As many poor people live in the suburbs, there are solidarity networks in place. The associations strive to take into account the diversity of the local people and initiate self-help projects. For example, there is Maison des femmes in Montreuil and Saint-Denis. Originally conceived as crisis centers, these organizations are now engaged in feminist struggles and organize events and round tables.
Pantin and Romainville – Contemporary Art on the Site of Former Factories and a Ship Bar that Constantly Changes Its Location
In Pantin, there is the contemporary art gallery (69 avenue du Général Leclerc) of Tadeusz Ropac. Following the success of his gallery in the Marais district, Ropac took over the premises of a former metalworking factory, which he transformed while retaining its industrial character.
Not far from here, in Romainville, the Fondation Fiminco (43 rue de la Commune de Paris) was established following the same principle. The former factory buildings of the French pharmaceutical giant ‘Sanofi’ have been converted into exhibition halls and laboratories. It also houses residences where artists from around the world can live and work. The guides of the foundation are true professionals and will also interest those who are not well-versed in contemporary art. The tours are usually free, but you need to register in advance on the website. You can visit the artists’ studios and learn about various techniques, such as woodcut.

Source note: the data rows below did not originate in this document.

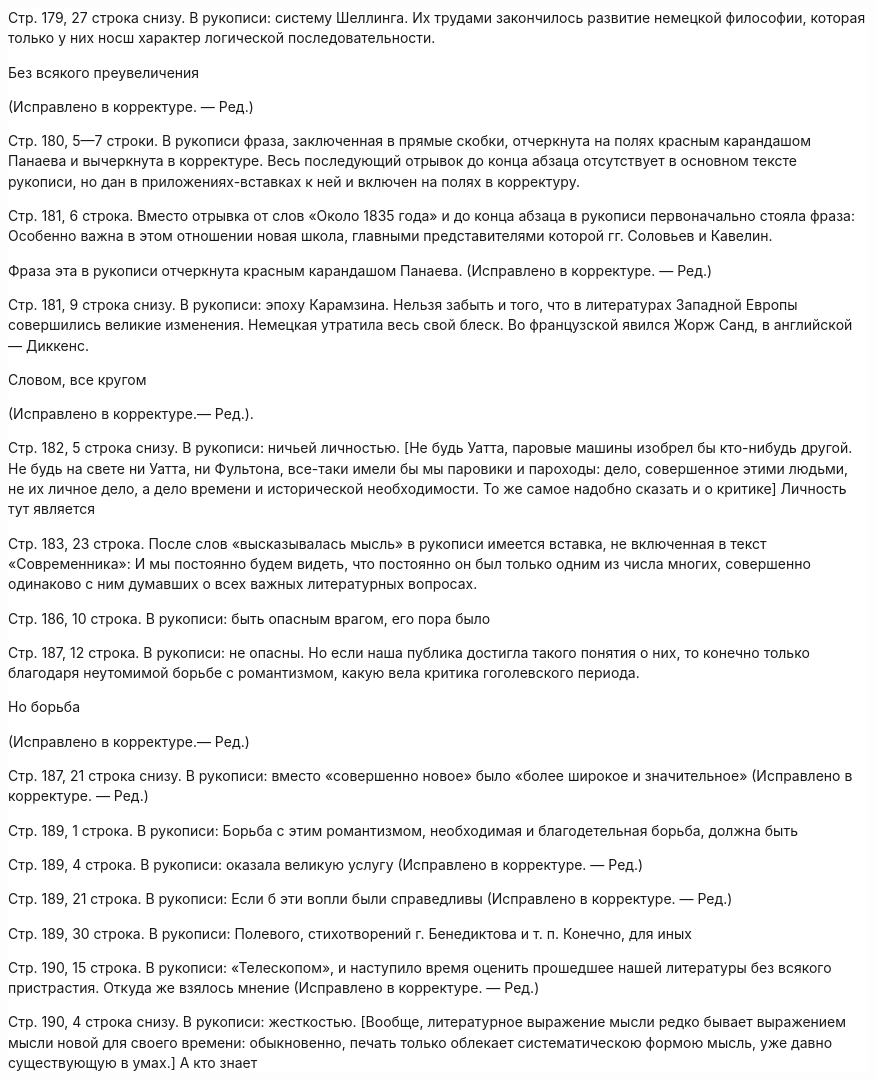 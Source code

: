 Стр. 179, 27 строка снизу. В рукописи: систему Шеллинга. Их трудами закончилось развитие немецкой философии, которая только у них носш характер логической последовательности.

Без всякого преувеличения

(Исправлено в корректуре. — Ред.)

Стр. 180, 5—7 строки. В рукописи фраза, заключенная в прямые скобки, отчеркнута на полях красным карандашом Панаева и вычеркнута в корректуре. Весь последующий отрывок до конца абзаца отсутствует в основном тексте рукописи, но дан в приложениях-вставках к ней и включен на полях в корректуру.

Стр. 181, 6 строка. Вместо отрывка от слов «Около 1835 года» и до конца абзаца в рукописи первоначально стояла фраза: Особенно важна в этом отношении новая школа, главными представителями которой гг. Соловьев и Кавелин.

Фраза эта в рукописи отчеркнута красным карандашом Панаева. (Исправлено в корректуре. — Ред.)

Стр. 181, 9 строка снизу. В рукописи: эпоху Карамзина. Нельзя забыть и того, что в литературах Западной Европы совершились великие изменения. Немецкая утратила весь свой блеск. Во французской явился Жорж Санд, в английской — Диккенс.

Словом, все кругом

(Исправлено в корректуре.— Ред.).

Стр. 182, 5 строка снизу. В рукописи: ничьей личностью. \[Не будь Уатта, паровые машины изобрел бы кто-нибудь другой. Не будь на свете ни Уатта, ни Фультона, все-таки имели бы мы паровики и пароходы: дело, совершенное этими людьми, не их личное дело, а дело времени и исторической необходимости. То же самое надобно сказать и о критике\] Личность тут является

Стр. 183, 23 строка. После слов «высказывалась мысль» в рукописи имеется вставка, не включенная в текст «Современника»: И мы постоянно будем видеть, что постоянно он был только одним из числа многих, совершенно одинаково с ним думавших о всех важных литературных вопросах.

Стр. 186, 10 строка. В рукописи: быть опасным врагом, его пора было

Стр. 187, 12 строка. В рукописи: не опасны. Но если наша публика достигла такого понятия о них, то конечно только благодаря неутомимой борьбе с романтизмом, какую вела критика гоголевского периода.

Но борьба

(Исправлено в корректуре.— Ред.)

Стр. 187, 21 строка снизу. В рукописи: вместо «совершенно новое» было «более широкое и значительное» (Исправлено в корректуре. — Ред.)

Стр. 189, 1 строка. В рукописи: Борьба с этим романтизмом, необходимая и благодетельная борьба, должна быть

Стр. 189, 4 строка. В рукописи: оказала великую услугу (Исправлено в корректуре. — Ред.)

Стр. 189, 21 строка. В рукописи: Если б эти вопли были справедливы (Исправлено в корректуре. — Ред.)

Стр. 189, 30 строка. В рукописи: Полевого, стихотворений г. Бенедиктова и т. п. Конечно, для иных

Стр. 190, 15 строка. В рукописи: «Телескопом», и наступило время оценить прошедшее нашей литературы без всякого пристрастия. Откуда же взялось мнение (Исправлено в корректуре. — Ред.)

Стр. 190, 4 строка снизу. В рукописи: жесткостью. \[Вообще, литературное выражение мысли редко бывает выражением мысли новой для своего времени: обыкновенно, печать только облекает систематическою формою мысль, уже давно существующую в умах.\] А кто знает


[^824*]: Читателей, забывших об этом курьезном случае, мы убедительно просим прочитать в Смирдинском издании Державина этот гимн и примечание, объясняющее его историю.
[^824**]: Влияние немецкой философии на науку во Франции и Англии постоянно усиливается; из французских ученых наиболее знаменитые историки и мыслители почти все обязаны большею частью своей славы тому, что в большей или меньшей степени подчинились идеям, которые развиты немецкою философиею; в последнее время, заметно стали подчиняться их влиянию и те, которые прежде оставались чужды этому прогрессу. В Англии, которая особенно не благоволила к немецкой философии, эта наука быстро разливается. Сочинения немецких мыслителей деятельно переводятся на английский язык. Так, например, в одном нумере «Weetminster Review» мы нашли известие о появлении сочинений Канта, Фихте, Гегеля и некоторых позднейших немецких философов в английском переводе. Факты эти ясны без всяких рассуждений. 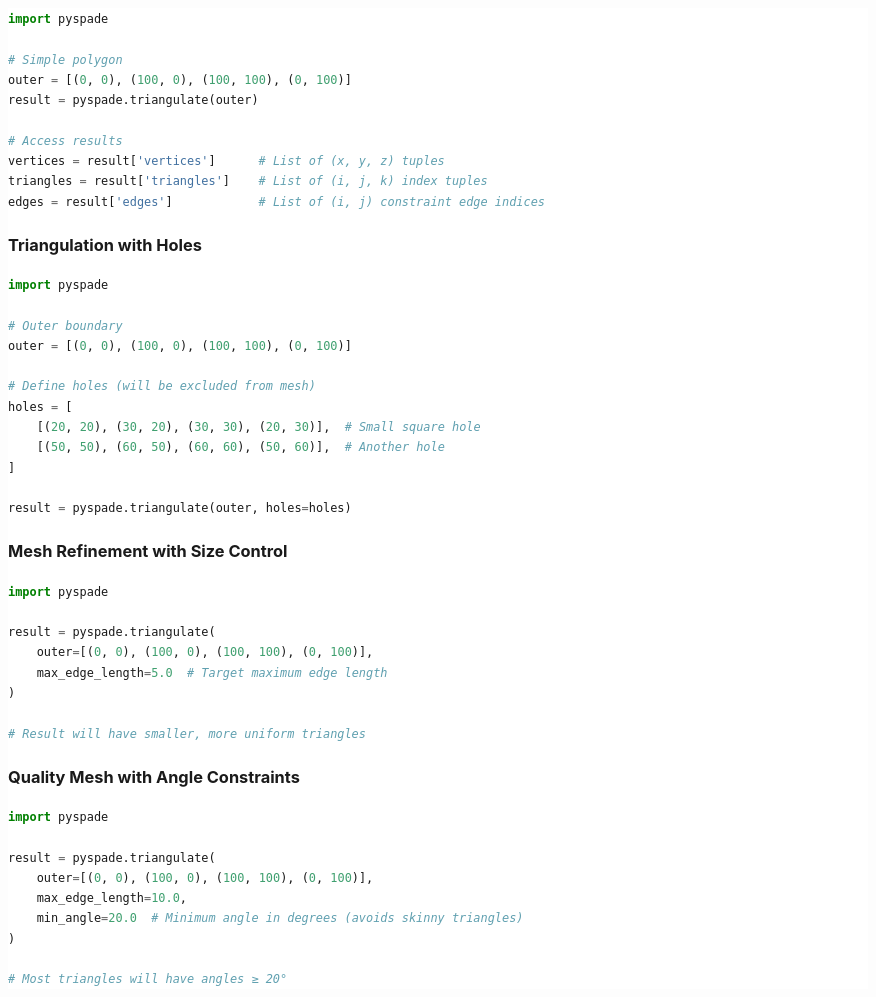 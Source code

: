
 ```python
import pyspade

# Simple polygon
outer = [(0, 0), (100, 0), (100, 100), (0, 100)]
result = pyspade.triangulate(outer)

# Access results
vertices = result['vertices']      # List of (x, y, z) tuples
triangles = result['triangles']    # List of (i, j, k) index tuples
edges = result['edges']            # List of (i, j) constraint edge indices
```

### Triangulation with Holes

```python
import pyspade

# Outer boundary
outer = [(0, 0), (100, 0), (100, 100), (0, 100)]

# Define holes (will be excluded from mesh)
holes = [
    [(20, 20), (30, 20), (30, 30), (20, 30)],  # Small square hole
    [(50, 50), (60, 50), (60, 60), (50, 60)],  # Another hole
]

result = pyspade.triangulate(outer, holes=holes)
```

### Mesh Refinement with Size Control

```python
import pyspade

result = pyspade.triangulate(
    outer=[(0, 0), (100, 0), (100, 100), (0, 100)],
    max_edge_length=5.0  # Target maximum edge length
)

# Result will have smaller, more uniform triangles
```

### Quality Mesh with Angle Constraints

```python
import pyspade

result = pyspade.triangulate(
    outer=[(0, 0), (100, 0), (100, 100), (0, 100)],
    max_edge_length=10.0,
    min_angle=20.0  # Minimum angle in degrees (avoids skinny triangles)
)

# Most triangles will have angles ≥ 20°
```
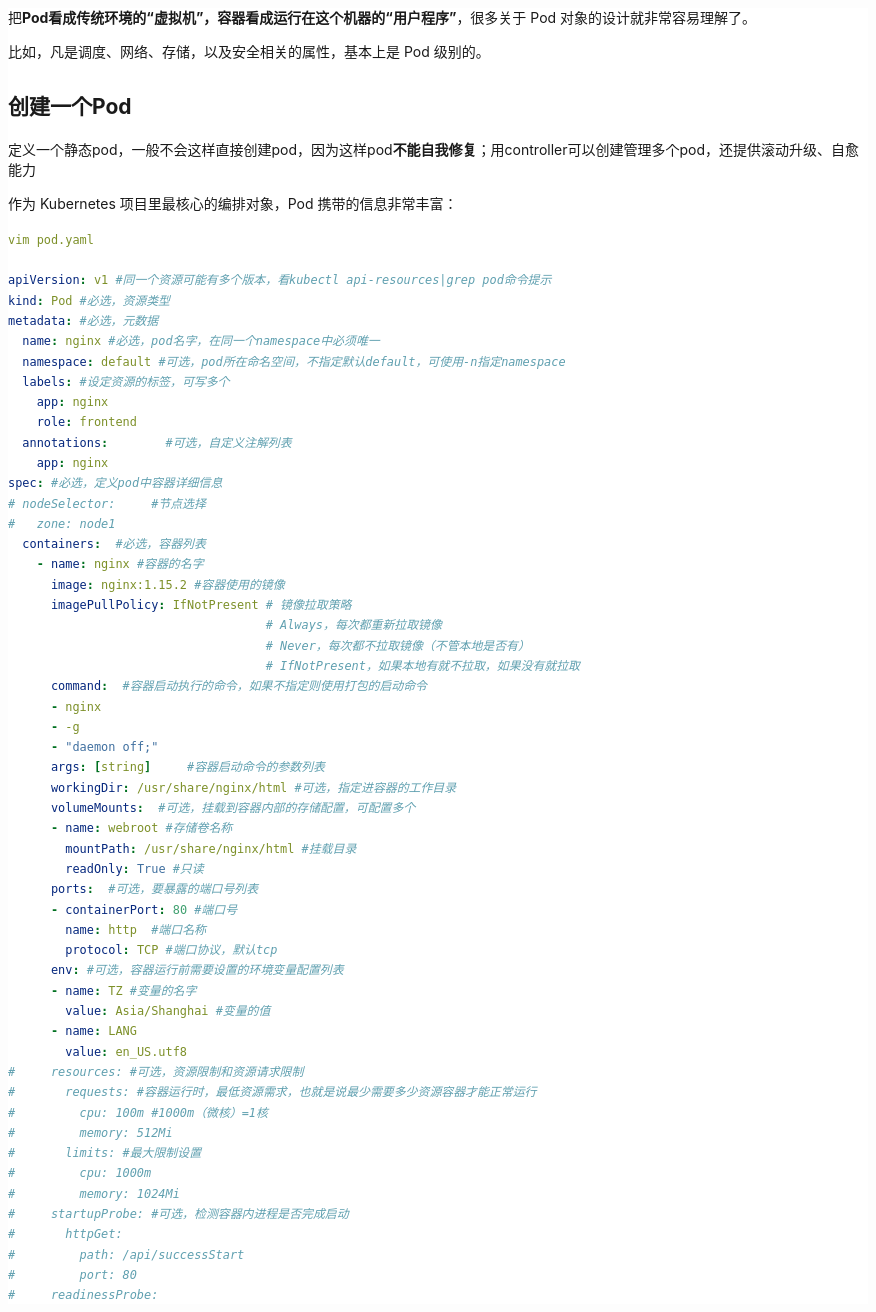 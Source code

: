 

把**Pod看成传统环境的“虚拟机”，容器看成运行在这个机器的“用户程序”**，很多关于 Pod 对象的设计就非常容易理解了。

比如，凡是调度、网络、存储，以及安全相关的属性，基本上是 Pod 级别的。

## 创建一个Pod

定义一个静态pod，一般不会这样直接创建pod，因为这样pod**不能自我修复**；用controller可以创建管理多个pod，还提供滚动升级、自愈能力

作为 Kubernetes 项目里最核心的编排对象，Pod 携带的信息非常丰富：

```yaml
vim pod.yaml

apiVersion: v1 #同一个资源可能有多个版本，看kubectl api-resources|grep pod命令提示
kind: Pod #必选，资源类型
metadata: #必选，元数据
  name: nginx #必选，pod名字，在同一个namespace中必须唯一
  namespace: default #可选，pod所在命名空间，不指定默认default，可使用-n指定namespace
  labels: #设定资源的标签，可写多个
    app: nginx
    role: frontend
  annotations:        #可选，自定义注解列表
    app: nginx
spec: #必选，定义pod中容器详细信息
# nodeSelector:     #节点选择
#   zone: node1
  containers:  #必选，容器列表
    - name: nginx #容器的名字
      image: nginx:1.15.2 #容器使用的镜像
      imagePullPolicy: IfNotPresent # 镜像拉取策略
                                    # Always，每次都重新拉取镜像
                                    # Never，每次都不拉取镜像（不管本地是否有）
                                    # IfNotPresent，如果本地有就不拉取，如果没有就拉取
      command:  #容器启动执行的命令，如果不指定则使用打包的启动命令
      - nginx
      - -g
      - "daemon off;"
      args: [string]     #容器启动命令的参数列表
      workingDir: /usr/share/nginx/html #可选，指定进容器的工作目录
      volumeMounts:  #可选，挂载到容器内部的存储配置，可配置多个
      - name: webroot #存储卷名称
        mountPath: /usr/share/nginx/html #挂载目录
        readOnly: True #只读
      ports:  #可选，要暴露的端口号列表
      - containerPort: 80 #端口号
        name: http  #端口名称
        protocol: TCP #端口协议，默认tcp
      env: #可选，容器运行前需要设置的环境变量配置列表
      - name: TZ #变量的名字  
        value: Asia/Shanghai #变量的值 
      - name: LANG
        value: en_US.utf8
#     resources: #可选，资源限制和资源请求限制
#       requests: #容器运行时，最低资源需求，也就是说最少需要多少资源容器才能正常运行
#         cpu: 100m #1000m（微核）=1核
#         memory: 512Mi
#       limits: #最大限制设置
#         cpu: 1000m
#         memory: 1024Mi
#     startupProbe: #可选，检测容器内进程是否完成启动
#       httpGet:
#         path: /api/successStart
#         port: 80
#     readinessProbe:
```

Pantin is traversed by the Ourcq Canal, whose banks are suitable for cycling. You can ride past La Villette Park and admire the warehouses and decommissioned factories. If Saint-Denis has been called the new California, Pantin has been compared to Brooklyn. The industrial spaces of the former working-class city are being transformed into galleries, and a new philharmonic, a conservatory, and a theater (also in a former factory building) have emerged. The ship bar Peniche Antipode is often anchored here. You can check its current location on the website – in December 2021, the barge was in the 19th district, at Quai de Seine 55, but it regularly returns to Pantin. There, concerts are held, and the “Antipode” serves as a bar in the evening with low prices, probably because the owners do not have to pay rent for the space.